What to produce: Tell how many lines below include the word "retired". Only the number should appear.

Extracted data entries:
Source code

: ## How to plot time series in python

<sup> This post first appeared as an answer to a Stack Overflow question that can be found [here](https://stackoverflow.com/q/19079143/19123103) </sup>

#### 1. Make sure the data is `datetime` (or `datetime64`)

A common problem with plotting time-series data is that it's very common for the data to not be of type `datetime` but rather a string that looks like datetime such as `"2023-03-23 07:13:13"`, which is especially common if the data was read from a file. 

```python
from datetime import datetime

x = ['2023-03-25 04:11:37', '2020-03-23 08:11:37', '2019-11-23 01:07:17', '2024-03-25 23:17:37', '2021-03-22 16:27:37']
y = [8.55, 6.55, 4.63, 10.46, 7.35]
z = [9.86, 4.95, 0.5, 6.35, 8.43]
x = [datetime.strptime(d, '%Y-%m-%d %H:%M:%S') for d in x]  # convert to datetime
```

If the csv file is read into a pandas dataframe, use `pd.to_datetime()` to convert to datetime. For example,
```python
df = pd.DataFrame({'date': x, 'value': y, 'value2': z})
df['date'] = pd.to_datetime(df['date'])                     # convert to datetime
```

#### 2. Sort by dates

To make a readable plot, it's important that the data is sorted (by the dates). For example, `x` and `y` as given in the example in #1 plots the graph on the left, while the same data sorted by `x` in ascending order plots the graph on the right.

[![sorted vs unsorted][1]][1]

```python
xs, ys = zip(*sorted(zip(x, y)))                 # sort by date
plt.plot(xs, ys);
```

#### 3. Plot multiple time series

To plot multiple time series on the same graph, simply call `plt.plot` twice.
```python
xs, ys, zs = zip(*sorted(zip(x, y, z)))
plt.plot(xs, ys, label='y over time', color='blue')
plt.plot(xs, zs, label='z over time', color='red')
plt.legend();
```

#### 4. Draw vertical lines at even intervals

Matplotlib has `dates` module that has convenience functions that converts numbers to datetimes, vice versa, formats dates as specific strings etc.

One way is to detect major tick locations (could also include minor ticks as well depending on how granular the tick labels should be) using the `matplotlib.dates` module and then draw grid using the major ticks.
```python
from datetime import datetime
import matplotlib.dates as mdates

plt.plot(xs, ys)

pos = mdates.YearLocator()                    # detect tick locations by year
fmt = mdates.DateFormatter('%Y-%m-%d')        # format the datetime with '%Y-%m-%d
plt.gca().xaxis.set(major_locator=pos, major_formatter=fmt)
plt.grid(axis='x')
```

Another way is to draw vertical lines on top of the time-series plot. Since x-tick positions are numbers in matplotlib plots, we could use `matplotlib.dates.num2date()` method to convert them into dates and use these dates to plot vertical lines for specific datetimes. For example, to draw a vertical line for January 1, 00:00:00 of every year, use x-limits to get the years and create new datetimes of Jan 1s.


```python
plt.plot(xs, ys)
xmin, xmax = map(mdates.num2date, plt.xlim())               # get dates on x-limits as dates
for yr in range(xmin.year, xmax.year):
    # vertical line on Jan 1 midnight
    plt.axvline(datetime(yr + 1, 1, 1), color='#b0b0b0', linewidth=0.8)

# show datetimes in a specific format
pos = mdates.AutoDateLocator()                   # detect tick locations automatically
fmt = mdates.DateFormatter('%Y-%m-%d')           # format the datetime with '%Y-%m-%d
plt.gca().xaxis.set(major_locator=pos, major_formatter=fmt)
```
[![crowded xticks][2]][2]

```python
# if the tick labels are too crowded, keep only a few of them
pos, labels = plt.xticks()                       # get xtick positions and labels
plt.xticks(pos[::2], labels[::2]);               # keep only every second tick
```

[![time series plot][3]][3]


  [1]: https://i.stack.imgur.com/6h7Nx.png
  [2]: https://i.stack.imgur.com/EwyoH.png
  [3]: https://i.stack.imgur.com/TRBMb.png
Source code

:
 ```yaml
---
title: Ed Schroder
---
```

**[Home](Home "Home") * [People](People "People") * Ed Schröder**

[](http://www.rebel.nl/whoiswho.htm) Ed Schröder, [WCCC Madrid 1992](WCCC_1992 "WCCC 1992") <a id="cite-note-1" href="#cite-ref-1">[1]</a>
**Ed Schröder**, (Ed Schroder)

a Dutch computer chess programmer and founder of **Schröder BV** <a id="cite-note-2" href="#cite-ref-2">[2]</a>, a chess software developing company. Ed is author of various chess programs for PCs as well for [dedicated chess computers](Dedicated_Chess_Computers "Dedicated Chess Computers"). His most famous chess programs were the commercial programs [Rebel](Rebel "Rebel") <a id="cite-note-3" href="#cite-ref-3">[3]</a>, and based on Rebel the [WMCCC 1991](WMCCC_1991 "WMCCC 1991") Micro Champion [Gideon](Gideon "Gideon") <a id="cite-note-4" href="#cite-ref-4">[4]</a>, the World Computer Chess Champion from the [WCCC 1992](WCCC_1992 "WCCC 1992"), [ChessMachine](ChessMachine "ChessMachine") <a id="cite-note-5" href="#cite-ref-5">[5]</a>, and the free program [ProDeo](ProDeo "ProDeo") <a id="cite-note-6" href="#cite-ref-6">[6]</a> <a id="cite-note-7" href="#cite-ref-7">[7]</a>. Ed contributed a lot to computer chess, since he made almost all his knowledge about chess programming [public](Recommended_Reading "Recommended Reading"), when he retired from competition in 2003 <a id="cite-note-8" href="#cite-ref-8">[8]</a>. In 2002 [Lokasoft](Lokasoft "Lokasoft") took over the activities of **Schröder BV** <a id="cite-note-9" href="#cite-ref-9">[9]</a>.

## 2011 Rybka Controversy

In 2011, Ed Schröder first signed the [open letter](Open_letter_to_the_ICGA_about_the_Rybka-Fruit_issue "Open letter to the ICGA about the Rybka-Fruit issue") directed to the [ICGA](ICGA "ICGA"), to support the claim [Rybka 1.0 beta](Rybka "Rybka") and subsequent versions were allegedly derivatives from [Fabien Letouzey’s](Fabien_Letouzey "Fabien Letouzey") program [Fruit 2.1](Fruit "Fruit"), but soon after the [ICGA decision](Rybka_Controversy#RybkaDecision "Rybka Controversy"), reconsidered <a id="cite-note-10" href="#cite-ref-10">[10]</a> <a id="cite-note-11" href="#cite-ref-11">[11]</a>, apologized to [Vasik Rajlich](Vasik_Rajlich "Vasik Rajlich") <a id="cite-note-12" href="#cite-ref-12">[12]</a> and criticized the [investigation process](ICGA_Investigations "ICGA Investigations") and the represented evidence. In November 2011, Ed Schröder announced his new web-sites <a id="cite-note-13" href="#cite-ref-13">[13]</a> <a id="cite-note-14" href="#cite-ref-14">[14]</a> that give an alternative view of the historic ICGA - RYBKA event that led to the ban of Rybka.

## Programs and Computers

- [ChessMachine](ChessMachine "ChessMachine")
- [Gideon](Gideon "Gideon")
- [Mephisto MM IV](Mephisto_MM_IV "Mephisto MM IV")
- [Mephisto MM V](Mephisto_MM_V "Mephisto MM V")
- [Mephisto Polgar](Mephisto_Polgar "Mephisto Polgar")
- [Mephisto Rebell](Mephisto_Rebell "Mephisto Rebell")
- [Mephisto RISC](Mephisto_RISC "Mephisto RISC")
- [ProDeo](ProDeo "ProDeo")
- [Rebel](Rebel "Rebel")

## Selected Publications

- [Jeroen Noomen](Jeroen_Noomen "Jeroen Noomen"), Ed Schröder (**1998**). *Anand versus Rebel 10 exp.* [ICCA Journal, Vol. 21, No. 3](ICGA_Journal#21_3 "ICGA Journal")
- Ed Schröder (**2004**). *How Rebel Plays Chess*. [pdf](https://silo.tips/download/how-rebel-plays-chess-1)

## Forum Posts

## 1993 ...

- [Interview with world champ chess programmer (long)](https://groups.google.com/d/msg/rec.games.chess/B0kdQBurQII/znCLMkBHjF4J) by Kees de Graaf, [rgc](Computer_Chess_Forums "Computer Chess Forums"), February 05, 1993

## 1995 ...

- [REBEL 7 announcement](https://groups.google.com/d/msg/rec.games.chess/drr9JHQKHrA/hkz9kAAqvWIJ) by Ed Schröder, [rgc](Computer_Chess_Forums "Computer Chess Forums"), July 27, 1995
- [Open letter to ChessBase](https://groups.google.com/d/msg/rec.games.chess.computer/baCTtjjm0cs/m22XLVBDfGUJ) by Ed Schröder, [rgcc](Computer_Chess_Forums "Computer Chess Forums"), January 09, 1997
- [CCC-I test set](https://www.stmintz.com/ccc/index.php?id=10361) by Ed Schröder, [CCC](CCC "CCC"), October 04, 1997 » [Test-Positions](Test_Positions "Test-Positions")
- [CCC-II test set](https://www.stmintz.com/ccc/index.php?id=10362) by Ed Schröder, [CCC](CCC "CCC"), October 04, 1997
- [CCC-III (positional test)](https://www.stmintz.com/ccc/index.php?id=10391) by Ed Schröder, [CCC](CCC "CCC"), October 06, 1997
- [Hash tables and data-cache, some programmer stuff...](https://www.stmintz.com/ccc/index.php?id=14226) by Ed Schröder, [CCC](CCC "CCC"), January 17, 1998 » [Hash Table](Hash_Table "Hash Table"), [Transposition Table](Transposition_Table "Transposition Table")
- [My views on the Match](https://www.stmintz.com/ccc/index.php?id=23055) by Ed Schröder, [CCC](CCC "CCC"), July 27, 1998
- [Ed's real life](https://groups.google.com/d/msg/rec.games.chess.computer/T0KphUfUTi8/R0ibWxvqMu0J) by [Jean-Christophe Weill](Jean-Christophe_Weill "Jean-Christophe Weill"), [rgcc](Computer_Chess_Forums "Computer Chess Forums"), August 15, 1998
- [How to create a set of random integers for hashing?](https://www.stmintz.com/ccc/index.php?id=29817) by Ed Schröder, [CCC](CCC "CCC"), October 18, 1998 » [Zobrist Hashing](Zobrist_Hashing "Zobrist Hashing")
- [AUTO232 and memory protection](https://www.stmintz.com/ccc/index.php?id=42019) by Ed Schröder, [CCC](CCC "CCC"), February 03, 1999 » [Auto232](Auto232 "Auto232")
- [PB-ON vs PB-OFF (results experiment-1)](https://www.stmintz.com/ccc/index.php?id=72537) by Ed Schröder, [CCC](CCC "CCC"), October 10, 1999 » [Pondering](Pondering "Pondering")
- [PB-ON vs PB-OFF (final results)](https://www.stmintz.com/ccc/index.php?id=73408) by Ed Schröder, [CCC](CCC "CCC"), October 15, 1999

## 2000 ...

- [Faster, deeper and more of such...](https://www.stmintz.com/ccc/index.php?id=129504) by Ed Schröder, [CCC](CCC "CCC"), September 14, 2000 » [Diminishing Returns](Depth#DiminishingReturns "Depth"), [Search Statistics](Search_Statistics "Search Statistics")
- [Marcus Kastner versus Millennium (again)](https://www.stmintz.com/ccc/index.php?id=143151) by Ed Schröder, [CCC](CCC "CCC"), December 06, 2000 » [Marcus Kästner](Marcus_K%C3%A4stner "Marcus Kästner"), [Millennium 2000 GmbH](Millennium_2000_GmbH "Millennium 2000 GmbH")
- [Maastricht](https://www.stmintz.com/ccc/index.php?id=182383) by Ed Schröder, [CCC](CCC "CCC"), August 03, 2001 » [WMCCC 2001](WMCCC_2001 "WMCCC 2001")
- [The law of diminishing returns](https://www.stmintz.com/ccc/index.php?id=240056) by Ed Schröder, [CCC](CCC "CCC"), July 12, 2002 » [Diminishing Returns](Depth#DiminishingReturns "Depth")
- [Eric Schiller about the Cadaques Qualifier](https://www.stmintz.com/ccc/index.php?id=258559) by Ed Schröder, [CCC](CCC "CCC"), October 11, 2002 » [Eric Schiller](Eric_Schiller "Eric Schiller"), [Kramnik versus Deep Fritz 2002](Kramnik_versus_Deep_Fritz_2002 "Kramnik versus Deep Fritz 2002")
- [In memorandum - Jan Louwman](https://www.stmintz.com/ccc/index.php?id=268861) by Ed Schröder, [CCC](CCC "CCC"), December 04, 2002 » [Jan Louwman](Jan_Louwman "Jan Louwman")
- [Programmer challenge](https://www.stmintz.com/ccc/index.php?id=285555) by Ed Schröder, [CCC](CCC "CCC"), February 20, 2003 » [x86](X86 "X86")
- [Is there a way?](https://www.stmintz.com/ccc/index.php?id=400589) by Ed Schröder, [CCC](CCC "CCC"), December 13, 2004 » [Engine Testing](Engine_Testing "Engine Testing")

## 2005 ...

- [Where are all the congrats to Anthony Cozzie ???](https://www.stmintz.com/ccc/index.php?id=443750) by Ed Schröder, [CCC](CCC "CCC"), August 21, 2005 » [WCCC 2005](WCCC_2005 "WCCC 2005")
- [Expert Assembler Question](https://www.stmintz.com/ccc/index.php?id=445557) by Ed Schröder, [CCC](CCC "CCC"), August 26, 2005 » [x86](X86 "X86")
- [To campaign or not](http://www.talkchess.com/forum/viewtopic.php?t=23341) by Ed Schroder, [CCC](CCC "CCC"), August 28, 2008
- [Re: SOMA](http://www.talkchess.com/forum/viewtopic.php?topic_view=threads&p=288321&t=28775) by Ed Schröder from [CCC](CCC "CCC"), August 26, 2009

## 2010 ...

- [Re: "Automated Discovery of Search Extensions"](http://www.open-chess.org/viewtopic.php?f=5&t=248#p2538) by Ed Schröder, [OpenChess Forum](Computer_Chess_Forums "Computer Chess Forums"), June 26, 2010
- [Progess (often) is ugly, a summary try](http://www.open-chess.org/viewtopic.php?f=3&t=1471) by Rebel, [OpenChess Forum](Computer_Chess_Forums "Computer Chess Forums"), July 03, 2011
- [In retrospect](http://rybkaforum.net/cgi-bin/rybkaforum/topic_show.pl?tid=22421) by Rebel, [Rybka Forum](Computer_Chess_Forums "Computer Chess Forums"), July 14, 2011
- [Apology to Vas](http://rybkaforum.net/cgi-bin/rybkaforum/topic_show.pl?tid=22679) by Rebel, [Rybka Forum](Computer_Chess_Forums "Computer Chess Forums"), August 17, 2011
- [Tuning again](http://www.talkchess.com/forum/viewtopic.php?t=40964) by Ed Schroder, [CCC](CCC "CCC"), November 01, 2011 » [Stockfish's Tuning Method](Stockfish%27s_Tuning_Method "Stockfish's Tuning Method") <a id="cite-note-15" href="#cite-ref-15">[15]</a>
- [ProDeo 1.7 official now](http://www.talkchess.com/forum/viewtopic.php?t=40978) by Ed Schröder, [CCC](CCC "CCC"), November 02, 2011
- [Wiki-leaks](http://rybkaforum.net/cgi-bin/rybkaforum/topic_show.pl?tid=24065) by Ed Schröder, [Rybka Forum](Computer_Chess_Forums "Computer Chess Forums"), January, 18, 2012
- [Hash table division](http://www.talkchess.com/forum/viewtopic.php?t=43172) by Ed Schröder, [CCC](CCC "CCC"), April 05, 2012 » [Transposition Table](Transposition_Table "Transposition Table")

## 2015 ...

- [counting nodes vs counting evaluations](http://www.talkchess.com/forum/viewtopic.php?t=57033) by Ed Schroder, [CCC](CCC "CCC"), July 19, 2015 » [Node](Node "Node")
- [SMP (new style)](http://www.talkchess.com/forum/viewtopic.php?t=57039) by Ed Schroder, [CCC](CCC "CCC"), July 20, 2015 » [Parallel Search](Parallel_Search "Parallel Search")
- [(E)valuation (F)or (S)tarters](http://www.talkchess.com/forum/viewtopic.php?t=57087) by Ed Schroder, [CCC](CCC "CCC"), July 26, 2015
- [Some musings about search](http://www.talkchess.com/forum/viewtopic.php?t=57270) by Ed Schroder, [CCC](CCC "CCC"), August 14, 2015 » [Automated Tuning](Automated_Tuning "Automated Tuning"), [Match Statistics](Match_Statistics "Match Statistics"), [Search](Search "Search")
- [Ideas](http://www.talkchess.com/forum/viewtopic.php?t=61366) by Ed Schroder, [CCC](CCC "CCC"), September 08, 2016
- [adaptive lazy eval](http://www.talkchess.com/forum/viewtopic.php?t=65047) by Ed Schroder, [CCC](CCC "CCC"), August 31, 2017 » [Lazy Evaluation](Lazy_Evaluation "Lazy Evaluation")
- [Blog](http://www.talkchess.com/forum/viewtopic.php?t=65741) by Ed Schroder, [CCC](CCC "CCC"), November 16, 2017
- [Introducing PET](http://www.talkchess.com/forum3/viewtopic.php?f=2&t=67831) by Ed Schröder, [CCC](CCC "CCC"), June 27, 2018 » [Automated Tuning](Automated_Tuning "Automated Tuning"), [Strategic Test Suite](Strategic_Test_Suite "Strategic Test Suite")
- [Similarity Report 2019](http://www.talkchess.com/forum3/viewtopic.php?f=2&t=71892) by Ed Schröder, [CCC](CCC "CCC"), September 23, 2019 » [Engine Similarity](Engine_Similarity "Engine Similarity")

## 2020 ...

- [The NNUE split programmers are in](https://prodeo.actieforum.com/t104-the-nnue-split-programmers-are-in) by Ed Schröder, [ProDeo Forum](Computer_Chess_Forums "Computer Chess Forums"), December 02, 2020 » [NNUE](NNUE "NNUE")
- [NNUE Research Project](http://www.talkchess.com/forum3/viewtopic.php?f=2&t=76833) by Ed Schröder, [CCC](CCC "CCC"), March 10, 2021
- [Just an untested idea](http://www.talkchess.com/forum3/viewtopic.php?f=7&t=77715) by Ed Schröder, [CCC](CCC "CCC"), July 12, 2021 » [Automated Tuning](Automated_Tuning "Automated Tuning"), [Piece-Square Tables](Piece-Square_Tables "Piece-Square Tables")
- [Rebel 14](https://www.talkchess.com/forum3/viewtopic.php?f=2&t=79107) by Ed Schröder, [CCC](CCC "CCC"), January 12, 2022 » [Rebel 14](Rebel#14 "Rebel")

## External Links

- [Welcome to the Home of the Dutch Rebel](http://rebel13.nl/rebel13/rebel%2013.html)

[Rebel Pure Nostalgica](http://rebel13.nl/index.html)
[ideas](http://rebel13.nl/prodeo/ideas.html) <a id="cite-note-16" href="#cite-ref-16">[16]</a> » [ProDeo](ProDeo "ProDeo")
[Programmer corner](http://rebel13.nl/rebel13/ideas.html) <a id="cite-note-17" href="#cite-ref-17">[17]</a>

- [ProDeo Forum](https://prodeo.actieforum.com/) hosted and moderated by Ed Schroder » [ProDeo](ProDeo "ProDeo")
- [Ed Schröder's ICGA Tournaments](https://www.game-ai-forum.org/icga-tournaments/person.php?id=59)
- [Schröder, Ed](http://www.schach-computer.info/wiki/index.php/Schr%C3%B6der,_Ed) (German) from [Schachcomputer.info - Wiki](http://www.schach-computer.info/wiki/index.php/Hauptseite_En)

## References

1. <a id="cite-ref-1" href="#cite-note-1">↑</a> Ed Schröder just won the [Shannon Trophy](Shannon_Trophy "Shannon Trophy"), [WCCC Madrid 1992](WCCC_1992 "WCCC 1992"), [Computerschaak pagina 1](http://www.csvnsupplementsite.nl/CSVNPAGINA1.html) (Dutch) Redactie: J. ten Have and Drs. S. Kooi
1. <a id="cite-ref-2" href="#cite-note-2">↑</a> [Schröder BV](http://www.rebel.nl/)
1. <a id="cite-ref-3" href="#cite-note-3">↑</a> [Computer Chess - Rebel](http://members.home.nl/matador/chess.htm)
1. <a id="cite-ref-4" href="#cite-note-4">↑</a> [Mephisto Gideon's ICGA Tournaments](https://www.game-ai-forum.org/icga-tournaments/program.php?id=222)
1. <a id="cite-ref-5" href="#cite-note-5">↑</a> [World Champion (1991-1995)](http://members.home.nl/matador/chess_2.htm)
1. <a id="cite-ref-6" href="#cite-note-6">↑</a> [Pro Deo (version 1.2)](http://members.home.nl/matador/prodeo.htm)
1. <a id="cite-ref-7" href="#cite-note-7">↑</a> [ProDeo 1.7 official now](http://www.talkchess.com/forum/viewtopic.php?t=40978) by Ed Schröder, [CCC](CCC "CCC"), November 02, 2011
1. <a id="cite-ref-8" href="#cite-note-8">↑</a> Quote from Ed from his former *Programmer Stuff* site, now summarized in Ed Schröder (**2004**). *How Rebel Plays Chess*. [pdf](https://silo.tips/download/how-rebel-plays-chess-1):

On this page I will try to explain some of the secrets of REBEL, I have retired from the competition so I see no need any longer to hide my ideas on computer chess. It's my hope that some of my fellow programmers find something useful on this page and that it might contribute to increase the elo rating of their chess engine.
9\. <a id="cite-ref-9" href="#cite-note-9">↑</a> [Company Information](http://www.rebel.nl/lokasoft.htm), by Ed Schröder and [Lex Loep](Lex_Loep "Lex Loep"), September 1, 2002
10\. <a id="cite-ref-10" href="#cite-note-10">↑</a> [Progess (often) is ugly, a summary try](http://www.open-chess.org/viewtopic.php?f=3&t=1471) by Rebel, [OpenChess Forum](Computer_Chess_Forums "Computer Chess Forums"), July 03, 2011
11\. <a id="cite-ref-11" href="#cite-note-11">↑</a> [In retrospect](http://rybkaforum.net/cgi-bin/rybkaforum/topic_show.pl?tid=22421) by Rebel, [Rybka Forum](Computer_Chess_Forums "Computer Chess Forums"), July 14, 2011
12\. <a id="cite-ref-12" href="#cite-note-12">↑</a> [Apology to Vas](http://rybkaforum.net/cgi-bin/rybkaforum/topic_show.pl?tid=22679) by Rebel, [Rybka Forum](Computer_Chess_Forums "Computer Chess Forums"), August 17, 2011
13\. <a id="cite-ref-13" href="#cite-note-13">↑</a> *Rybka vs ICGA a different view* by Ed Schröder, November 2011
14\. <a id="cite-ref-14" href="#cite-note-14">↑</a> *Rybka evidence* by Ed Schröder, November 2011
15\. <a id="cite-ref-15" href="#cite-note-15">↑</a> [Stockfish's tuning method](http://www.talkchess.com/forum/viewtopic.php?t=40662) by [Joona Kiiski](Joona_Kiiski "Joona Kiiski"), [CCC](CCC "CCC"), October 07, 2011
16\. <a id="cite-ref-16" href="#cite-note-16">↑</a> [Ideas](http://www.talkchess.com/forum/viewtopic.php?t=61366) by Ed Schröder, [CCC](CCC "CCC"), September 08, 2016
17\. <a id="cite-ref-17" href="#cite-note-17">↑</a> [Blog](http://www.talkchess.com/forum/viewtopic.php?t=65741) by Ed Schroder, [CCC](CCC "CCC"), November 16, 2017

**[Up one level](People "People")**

Response to this task: 2